The Lightning (32-15-5) got a goal from Cedric Paquette. Bishop came back to his hometown and made 16 saves. Tampa Bay was 3:10 away from its first-ever shutout of St. Louis, but Tarasenko changed that with one flick of the wrist.

"That would have been cool," Bishop said. "But obviously it didn't happen so we'll have to wait until next time."

The Lightning thought they played the better game but in the end, dropped their fourth straight on the road (0-3-1).

"To be honest, I thought we threw together three really good [periods]," Lightning coach Jon Cooper said. "... Give them credit; they hung around, hung around. We had chances to score. Their goalie kept them in it and a sniper put one in the back of the net. And in overtime, they got a good bounce there and another guy that can put the puck in the back of the net."

That "sniper" Cooper referred to is Tarasenko, who got the puck when Paul Stastny won a faceoff draw to the left of Bishop back to him. Tarasenko wasted no time and took a wrist shot from outside the top of the right circle and got it past Bishop high and to the glove side to tie the game.

"That's what's so unique about him," Hitchcock said of Tarasenko. "There's people that score goals, but he's so unique. He blew it right through [Bishop]. Everybody played a little bit tired today, but in still doing that, he had four or five great scoring chances."

Paquette has six goals in four games and scored 5:20 into the first period when he followed up Alex Killorn's initial shot. Elliott left a big rebound in the left circle and Paquette scored his 11th of the season.

Paquette became the first rookie in Lightning history to score in four straight games.

The Lightning outshot the Blues 11-2 in the first period. Elliott kept it a one-goal game with a couple of key saves on Ryan Callahan and Hedman, each off a rebound.

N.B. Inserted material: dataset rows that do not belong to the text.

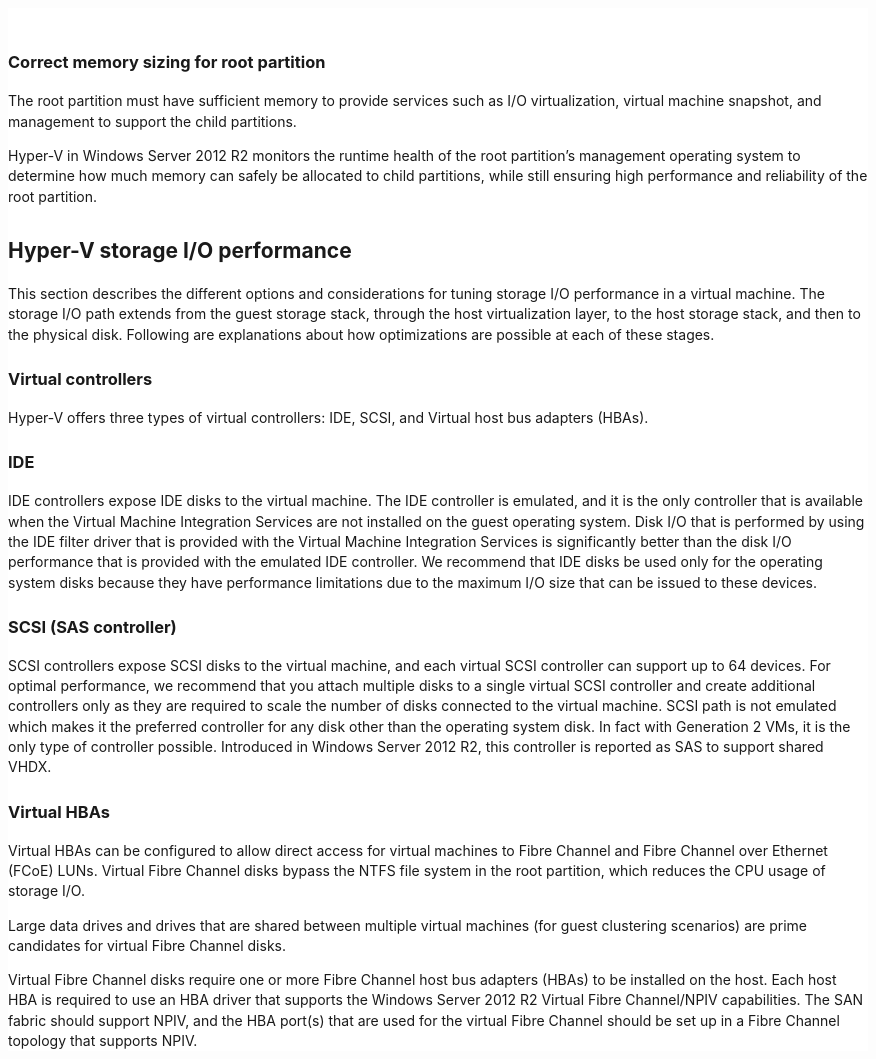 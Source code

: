  

### Correct memory sizing for root partition

The root partition must have sufficient memory to provide services such as I/O virtualization, virtual machine snapshot, and management to support the child partitions.

Hyper-V in Windows Server 2012 R2 monitors the runtime health of the root partition’s management operating system to determine how much memory can safely be allocated to child partitions, while still ensuring high performance and reliability of the root partition.

## <a href="" id="storageio"></a>Hyper-V storage I/O performance


This section describes the different options and considerations for tuning storage I/O performance in a virtual machine. The storage I/O path extends from the guest storage stack, through the host virtualization layer, to the host storage stack, and then to the physical disk. Following are explanations about how optimizations are possible at each of these stages.

### Virtual controllers

Hyper-V offers three types of virtual controllers: IDE, SCSI, and Virtual host bus adapters (HBAs).

### IDE

IDE controllers expose IDE disks to the virtual machine. The IDE controller is emulated, and it is the only controller that is available when the Virtual Machine Integration Services are not installed on the guest operating system. Disk I/O that is performed by using the IDE filter driver that is provided with the Virtual Machine Integration Services is significantly better than the disk I/O performance that is provided with the emulated IDE controller. We recommend that IDE disks be used only for the operating system disks because they have performance limitations due to the maximum I/O size that can be issued to these devices.

### SCSI (SAS controller)

SCSI controllers expose SCSI disks to the virtual machine, and each virtual SCSI controller can support up to 64 devices. For optimal performance, we recommend that you attach multiple disks to a single virtual SCSI controller and create additional controllers only as they are required to scale the number of disks connected to the virtual machine. SCSI path is not emulated which makes it the preferred controller for any disk other than the operating system disk. In fact with Generation 2 VMs, it is the only type of controller possible. Introduced in Windows Server 2012 R2, this controller is reported as SAS to support shared VHDX.

### Virtual HBAs

Virtual HBAs can be configured to allow direct access for virtual machines to Fibre Channel and Fibre Channel over Ethernet (FCoE) LUNs. Virtual Fibre Channel disks bypass the NTFS file system in the root partition, which reduces the CPU usage of storage I/O.

Large data drives and drives that are shared between multiple virtual machines (for guest clustering scenarios) are prime candidates for virtual Fibre Channel disks.

Virtual Fibre Channel disks require one or more Fibre Channel host bus adapters (HBAs) to be installed on the host. Each host HBA is required to use an HBA driver that supports the Windows Server 2012 R2 Virtual Fibre Channel/NPIV capabilities. The SAN fabric should support NPIV, and the HBA port(s) that are used for the virtual Fibre Channel should be set up in a Fibre Channel topology that supports NPIV.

Each team had terrific scoring opportunities to score in the second period, but the goaltenders came up with big saves.

Elliott had the two biggest, one on Callahan in alone off a turnover 7:27 into the period, and a second against Nikita Kucherov off a 2-on-1 with Tyler Johnson midway through.

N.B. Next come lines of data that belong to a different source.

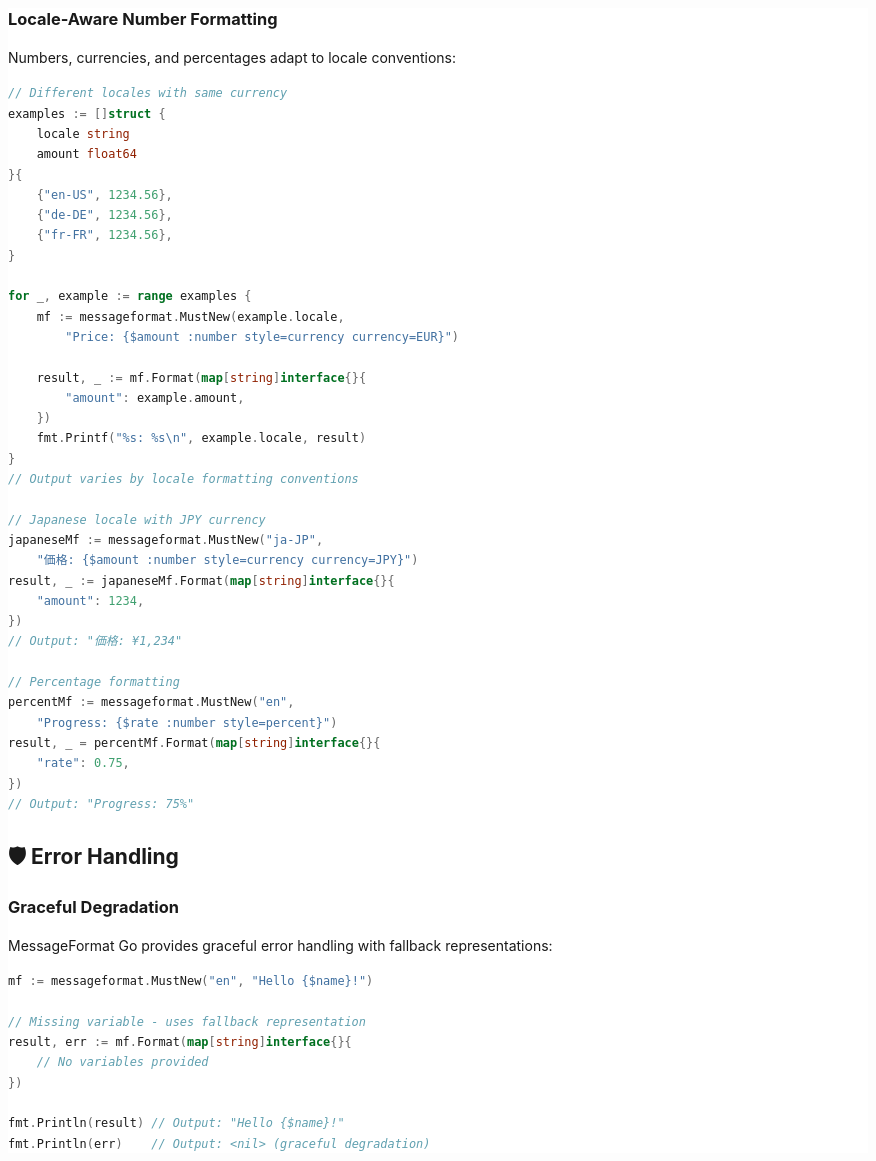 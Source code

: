 
### Locale-Aware Number Formatting

Numbers, currencies, and percentages adapt to locale conventions:

```go
// Different locales with same currency
examples := []struct {
    locale string
    amount float64
}{
    {"en-US", 1234.56},
    {"de-DE", 1234.56},
    {"fr-FR", 1234.56},
}

for _, example := range examples {
    mf := messageformat.MustNew(example.locale, 
        "Price: {$amount :number style=currency currency=EUR}")
    
    result, _ := mf.Format(map[string]interface{}{
        "amount": example.amount,
    })
    fmt.Printf("%s: %s\n", example.locale, result)
}
// Output varies by locale formatting conventions

// Japanese locale with JPY currency
japaneseMf := messageformat.MustNew("ja-JP", 
    "価格: {$amount :number style=currency currency=JPY}")
result, _ := japaneseMf.Format(map[string]interface{}{
    "amount": 1234,
})
// Output: "価格: ¥1,234"

// Percentage formatting
percentMf := messageformat.MustNew("en", 
    "Progress: {$rate :number style=percent}")
result, _ = percentMf.Format(map[string]interface{}{
    "rate": 0.75,
})
// Output: "Progress: 75%"
```

## 🛡️ Error Handling

### Graceful Degradation

MessageFormat Go provides graceful error handling with fallback representations:

```go
mf := messageformat.MustNew("en", "Hello {$name}!")

// Missing variable - uses fallback representation
result, err := mf.Format(map[string]interface{}{
    // No variables provided
})

fmt.Println(result) // Output: "Hello ⁨{$name}⁩!"
fmt.Println(err)    // Output: <nil> (graceful degradation)
```
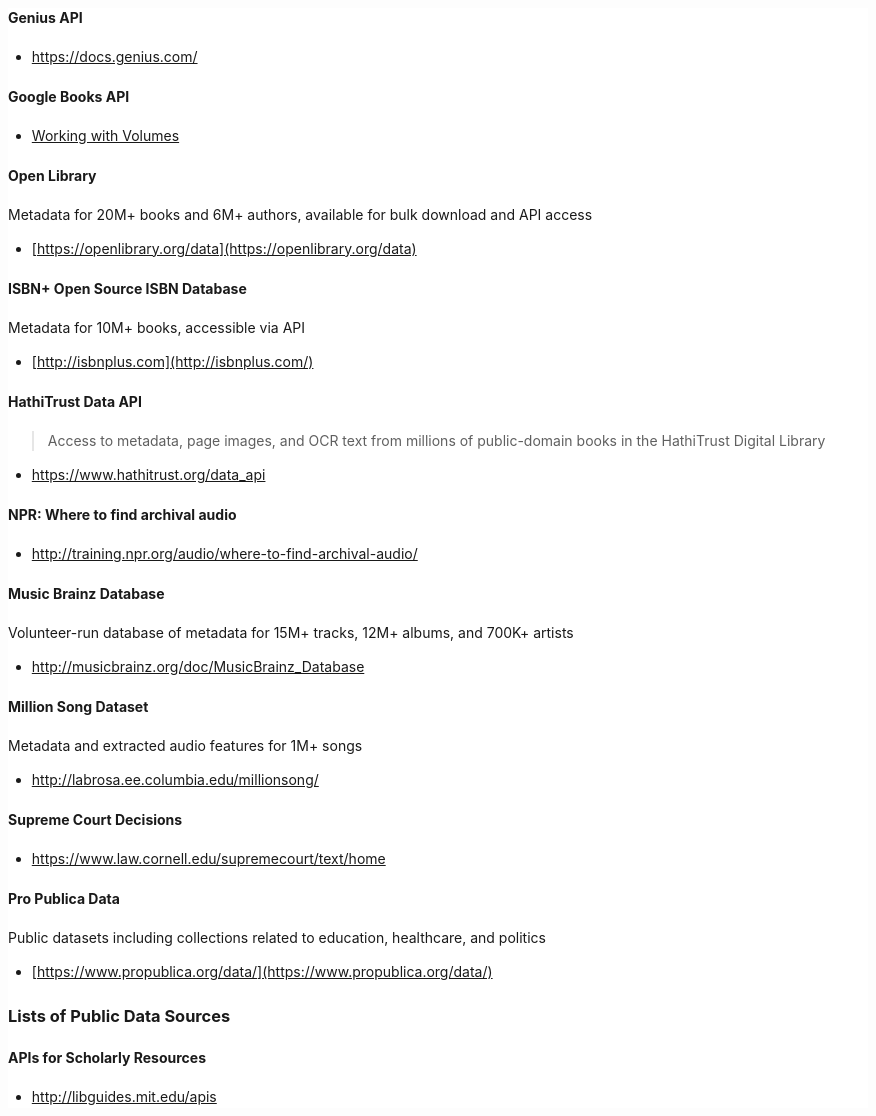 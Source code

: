 #### Genius API

- <https://docs.genius.com/>

#### Google Books API

- [Working with Volumes](https://developers.google.com/books/docs/v1/using#WorkingVolumes)

#### Open Library

Metadata for 20M+ books and 6M+ authors, available for bulk download and API access

-   [https://openlibrary.org/data](https://openlibrary.org/data)

#### ISBN+ Open Source ISBN Database

Metadata for 10M+ books, accessible via API

- [http://isbnplus.com](http://isbnplus.com/)

#### HathiTrust Data API

> Access to metadata, page images, and OCR text from millions of public-domain books in the HathiTrust Digital Library

- <https://www.hathitrust.org/data_api>

#### NPR: Where to find archival audio

- http://training.npr.org/audio/where-to-find-archival-audio/

#### Music Brainz Database

Volunteer-run database of metadata for 15M+ tracks, 12M+ albums, and 700K+ artists

- <http://musicbrainz.org/doc/MusicBrainz_Database>

#### Million Song Dataset

Metadata and extracted audio features for 1M+ songs

- <http://labrosa.ee.columbia.edu/millionsong/>

#### Supreme Court Decisions

- <https://www.law.cornell.edu/supremecourt/text/home>

#### Pro Publica Data

Public datasets including collections related to education, healthcare, and politics

-   [https://www.propublica.org/data/](https://www.propublica.org/data/)

### Lists of Public Data Sources

#### APIs for Scholarly Resources

- <http://libguides.mit.edu/apis>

Valtteri Filppula missed a great chance to give the Lightning a 2-0 lead moments later, but his shot from the left of Elliott missed the open side and caromed off the post.

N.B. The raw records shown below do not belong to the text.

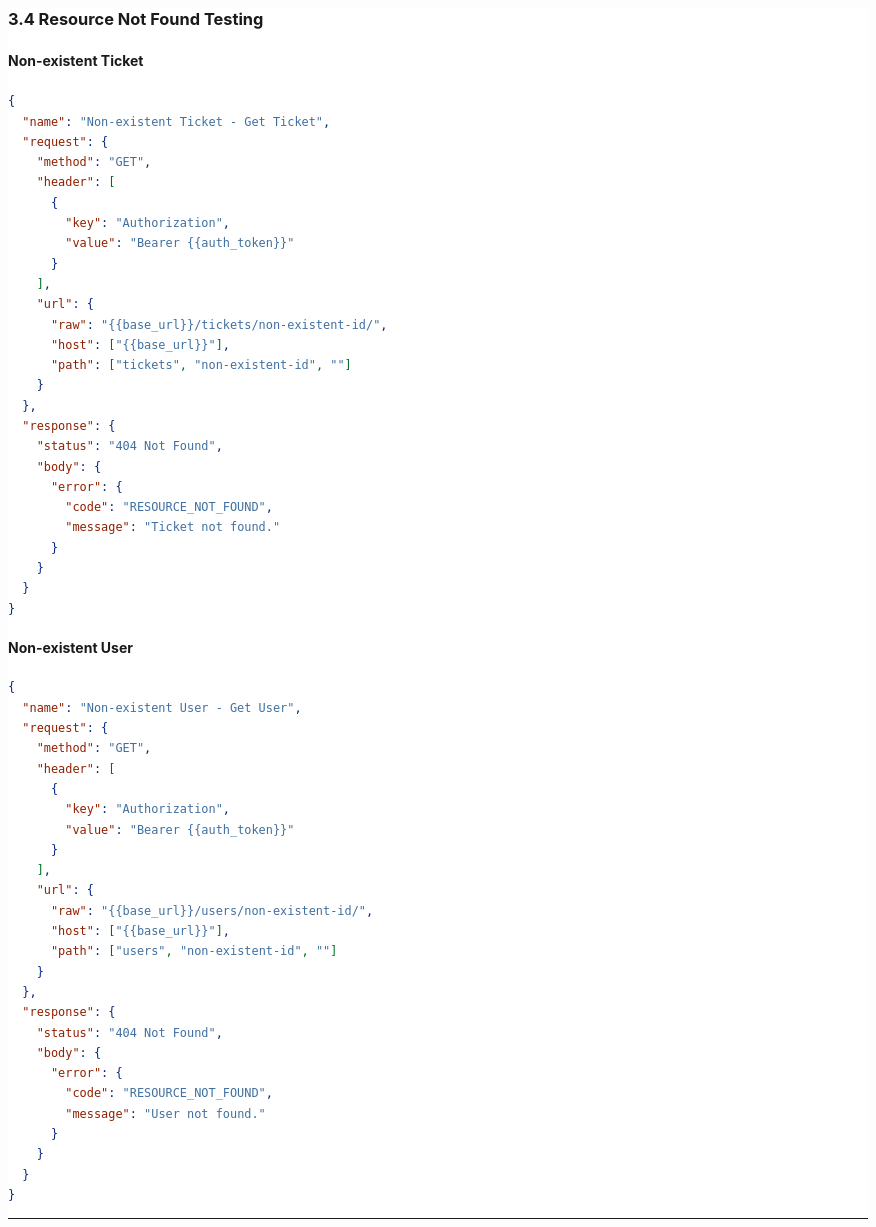 ### 3.4 Resource Not Found Testing

#### **Non-existent Ticket**
```json
{
  "name": "Non-existent Ticket - Get Ticket",
  "request": {
    "method": "GET",
    "header": [
      {
        "key": "Authorization",
        "value": "Bearer {{auth_token}}"
      }
    ],
    "url": {
      "raw": "{{base_url}}/tickets/non-existent-id/",
      "host": ["{{base_url}}"],
      "path": ["tickets", "non-existent-id", ""]
    }
  },
  "response": {
    "status": "404 Not Found",
    "body": {
      "error": {
        "code": "RESOURCE_NOT_FOUND",
        "message": "Ticket not found."
      }
    }
  }
}
```

#### **Non-existent User**
```json
{
  "name": "Non-existent User - Get User",
  "request": {
    "method": "GET",
    "header": [
      {
        "key": "Authorization",
        "value": "Bearer {{auth_token}}"
      }
    ],
    "url": {
      "raw": "{{base_url}}/users/non-existent-id/",
      "host": ["{{base_url}}"],
      "path": ["users", "non-existent-id", ""]
    }
  },
  "response": {
    "status": "404 Not Found",
    "body": {
      "error": {
        "code": "RESOURCE_NOT_FOUND",
        "message": "User not found."
      }
    }
  }
}
```

---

Bishop, who saw little action early, came up big with a right pad save on a Carl Gunnarsson backhand shot from the slot to keep it a 1-0 game late in the period.

But it was Elliott who kept the Blues within one shot of tying the game and perhaps winning it. He made two big saves on Paquette with under eight minutes to play in the third.

"Sometimes you need your goalie to keep you in games and win you games," Blues defenseman Alex Pietrangelo said. "Tonight was another example. We've had a really tough schedule the last little bit here. We're going to need everybody on board, including the goalies. They've really stepped up to the challenge. They've been fantastic.

"We were a little bit slow in our puck decisions, we were slow to get to position, some bouncing pucks out there didn't help the cause. It's a good learning lesson for us and we'll move on to Buffalo [on Thursday]."